Before I get into those thoughts, though, here is the book's Goodreads description:
Embrace the Forbidden
What if there were teens whose lives literally depended on being bad influences?
This is the reality for sons and daughters of fallen angels.
Tenderhearted Southern girl Anna Whitt was born with the sixth sense to see and feel emotions of other people. She's aware of a struggle within herself, an inexplicable pull toward danger, but it isn't until she turns sixteen and meets the alluring Kaidan Rowe that she discovers her terrifying heritage and her willpower is put to the test. He's the boy your daddy warned you about. If only someone had warned Anna.
Forced to face her destiny, will Anna embrace her halo or her horns?
I first heard about this book just as it was coming out a few years ago, but never got around to ordering it, and eventually it slipped to the back of my mind. It wasn't until after the second book came out that I really started to hear things about the trilogy. A lot of people loved it, some people considered the series a "guilty pleasure" others said it was surprisingly "steamy" for a young adult novel, but over all, everyone seemed to enjoy the story. The books themselves are relatively inexpensive, and after months of debate, I finally ordered the first book to give the series a try.
Unfortunately I didn't enjoy it as much as I'd hoped.
Now, that doesn't mean I hated it. I gave the book three stars and didn't give up on the book halfway through, but I also donated it as soon as I finished and removed the other two books from my to-read shelf.

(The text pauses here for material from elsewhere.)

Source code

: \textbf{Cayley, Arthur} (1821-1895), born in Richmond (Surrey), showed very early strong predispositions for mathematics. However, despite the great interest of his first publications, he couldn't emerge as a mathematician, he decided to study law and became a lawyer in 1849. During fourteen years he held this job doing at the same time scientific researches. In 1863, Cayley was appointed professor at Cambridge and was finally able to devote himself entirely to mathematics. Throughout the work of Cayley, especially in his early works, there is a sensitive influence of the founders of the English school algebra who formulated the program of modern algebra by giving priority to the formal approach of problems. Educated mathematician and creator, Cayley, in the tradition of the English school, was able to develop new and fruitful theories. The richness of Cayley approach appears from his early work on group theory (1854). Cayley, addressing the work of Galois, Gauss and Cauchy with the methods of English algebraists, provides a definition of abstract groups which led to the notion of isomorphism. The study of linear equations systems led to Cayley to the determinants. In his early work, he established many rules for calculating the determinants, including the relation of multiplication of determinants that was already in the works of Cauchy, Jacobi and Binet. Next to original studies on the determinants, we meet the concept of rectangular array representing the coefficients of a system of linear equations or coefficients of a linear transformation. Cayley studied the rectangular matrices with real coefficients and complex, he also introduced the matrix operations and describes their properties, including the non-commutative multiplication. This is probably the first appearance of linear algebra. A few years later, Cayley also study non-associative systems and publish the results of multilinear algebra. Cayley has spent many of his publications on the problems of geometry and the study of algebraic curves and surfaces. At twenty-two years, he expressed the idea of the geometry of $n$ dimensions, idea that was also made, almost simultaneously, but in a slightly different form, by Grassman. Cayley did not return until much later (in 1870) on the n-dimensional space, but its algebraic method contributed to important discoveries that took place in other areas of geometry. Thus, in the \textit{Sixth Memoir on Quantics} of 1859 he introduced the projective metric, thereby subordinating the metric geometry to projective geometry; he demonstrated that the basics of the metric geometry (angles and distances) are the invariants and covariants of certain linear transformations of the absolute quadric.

I had quite a few issues with the book, so I'll try to keep them as concise as possible, though there will be some spoilers. Nothing extreme, but some details:
Anna was a bland character for me. Her personality was described in a way that read very much like a filler character, which is not good if you consider that she is the narrator of the story. She also doesn't make the wisest decisions about self preservation (she goes running in a strange place all alone).
The dialogue was forced and didn't always fit with the plot (example: at one point Anna says something about making a lot of bad decisions when the amount of bad decisions is three. Now, three bad decisions isn't great, I suppose, but it's not "a lot" if you take into account what those decisions are and the character's apparent lack of getting in trouble her whole life etc.).
Kaiden came across less like a suave Casanova character and more like a leery creep.
The love scenes are written in a very choppy manner that made the the equivalent of cinematic shaky cam scenes. This probably doesn't bother everyone, but it's something that gives me a headache to make sense out of.
The book pushes the "He didn't take advantage of me when he could have, so clearly I'm in love with him and he's perfect" ideal which is tiring. I realize Kai is half lust demon, so it's probably extremely difficult for him not to do so in the book's world (which is shaky justification, but I'll let it slide), but he wasn't being prince charming, he was being a decent human being.
The character Scott apparently has a reputation for being a creep who likes slip girls drugs to take advantage of them, however, that doesn't fit with how long rumors went around about Anna. By the time the next year rolled in, the school should have been talking about Scott and another girl, not Scott and Anna and what happened at the beginning of summer party.
There is some word redundance.
The book, for me, started out not great and made its way to almost good by the end, however that wasn't enough to make me want to buy the other books. Perhaps I'll finish the trilogy one day, but it will definitely be a "borrow" series for me, and not a "must purchase".